The so-called Heartbeat Act bans terminations after the detection of what anti-abortion campaigners call a foetal heartbeat – a point when many women do not know they are pregnant.
The law gives any individual the right to sue doctors who perform an abortion past the six-week point.
Rights groups had asked for an injunction to prevent its enforcement.
But in a late night vote, the Supreme Court justices ruled 5-4 against granting this.
The court’s majority said their decision was not based on any conclusion about whether the Texas law was constitutional or not, and that the door remained open for legal challenges.
All three of former President Donald Trump’s Supreme Court appointees voted against blocking the ban.
One of the court’s six conservatives, Chief Justice John Roberts, joined the three liberal justices in dissent.
Liberal Justice Sonia Sotomayor called the court’s order “stunning”.

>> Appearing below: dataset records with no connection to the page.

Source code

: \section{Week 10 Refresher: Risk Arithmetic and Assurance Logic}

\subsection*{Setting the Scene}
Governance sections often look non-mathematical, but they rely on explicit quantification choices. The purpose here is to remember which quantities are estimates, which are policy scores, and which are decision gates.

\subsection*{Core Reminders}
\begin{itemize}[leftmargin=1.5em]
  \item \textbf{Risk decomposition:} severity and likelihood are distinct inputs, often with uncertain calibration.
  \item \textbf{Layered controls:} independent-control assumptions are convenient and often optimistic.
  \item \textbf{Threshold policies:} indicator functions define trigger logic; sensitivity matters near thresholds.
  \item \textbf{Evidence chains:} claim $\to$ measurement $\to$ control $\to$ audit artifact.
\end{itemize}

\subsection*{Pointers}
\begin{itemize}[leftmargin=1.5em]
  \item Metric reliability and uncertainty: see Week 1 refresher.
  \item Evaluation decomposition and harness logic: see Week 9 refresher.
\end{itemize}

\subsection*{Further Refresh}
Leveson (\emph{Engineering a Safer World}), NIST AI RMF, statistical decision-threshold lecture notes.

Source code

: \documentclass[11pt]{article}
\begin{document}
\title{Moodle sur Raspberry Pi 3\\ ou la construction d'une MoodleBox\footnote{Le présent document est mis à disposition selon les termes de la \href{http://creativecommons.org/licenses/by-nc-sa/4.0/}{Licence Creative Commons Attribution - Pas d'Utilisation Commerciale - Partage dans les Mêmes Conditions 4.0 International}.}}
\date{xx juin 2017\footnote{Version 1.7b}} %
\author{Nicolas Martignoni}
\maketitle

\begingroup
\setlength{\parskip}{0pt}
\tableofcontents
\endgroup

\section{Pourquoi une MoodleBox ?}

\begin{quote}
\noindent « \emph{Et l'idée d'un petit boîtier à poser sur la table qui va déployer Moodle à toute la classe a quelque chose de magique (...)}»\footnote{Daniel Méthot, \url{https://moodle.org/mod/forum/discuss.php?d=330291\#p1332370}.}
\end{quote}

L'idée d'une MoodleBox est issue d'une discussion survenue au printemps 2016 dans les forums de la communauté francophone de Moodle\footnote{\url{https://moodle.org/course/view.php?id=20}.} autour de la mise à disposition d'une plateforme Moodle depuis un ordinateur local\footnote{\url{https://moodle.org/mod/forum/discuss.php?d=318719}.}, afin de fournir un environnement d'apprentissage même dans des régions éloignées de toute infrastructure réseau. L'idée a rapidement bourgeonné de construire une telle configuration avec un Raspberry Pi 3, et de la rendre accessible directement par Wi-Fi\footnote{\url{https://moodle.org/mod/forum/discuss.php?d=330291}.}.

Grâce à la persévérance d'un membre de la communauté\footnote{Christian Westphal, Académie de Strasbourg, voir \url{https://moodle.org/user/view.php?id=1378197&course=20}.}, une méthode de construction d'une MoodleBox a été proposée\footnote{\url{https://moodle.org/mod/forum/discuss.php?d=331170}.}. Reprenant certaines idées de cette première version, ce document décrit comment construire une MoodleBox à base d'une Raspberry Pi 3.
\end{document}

“Presented with an application to enjoin a flagrantly unconstitutional law engineered to prohibit women from exercising their constitutional rights and evade judicial scrutiny, a majority of justices have opted to bury their heads in the sand,” she said.
President Joe Biden has condemned the law, which came into effect on Wednesday. He called it “extreme” and warned that it would “significantly impair” women’s access to healthcare.
Rights groups including Planned Parenthood and the American Civil Liberties Union (ACLU), who had requested that the Supreme Court block the legislation, say they will not give up the fight.
Texas’ Republican Governor Greg Abbott, who signed the Heartbeat Act into law, said the state would “always defend the right to life”.
“No freedom is more precious than life itself,” he tweeted.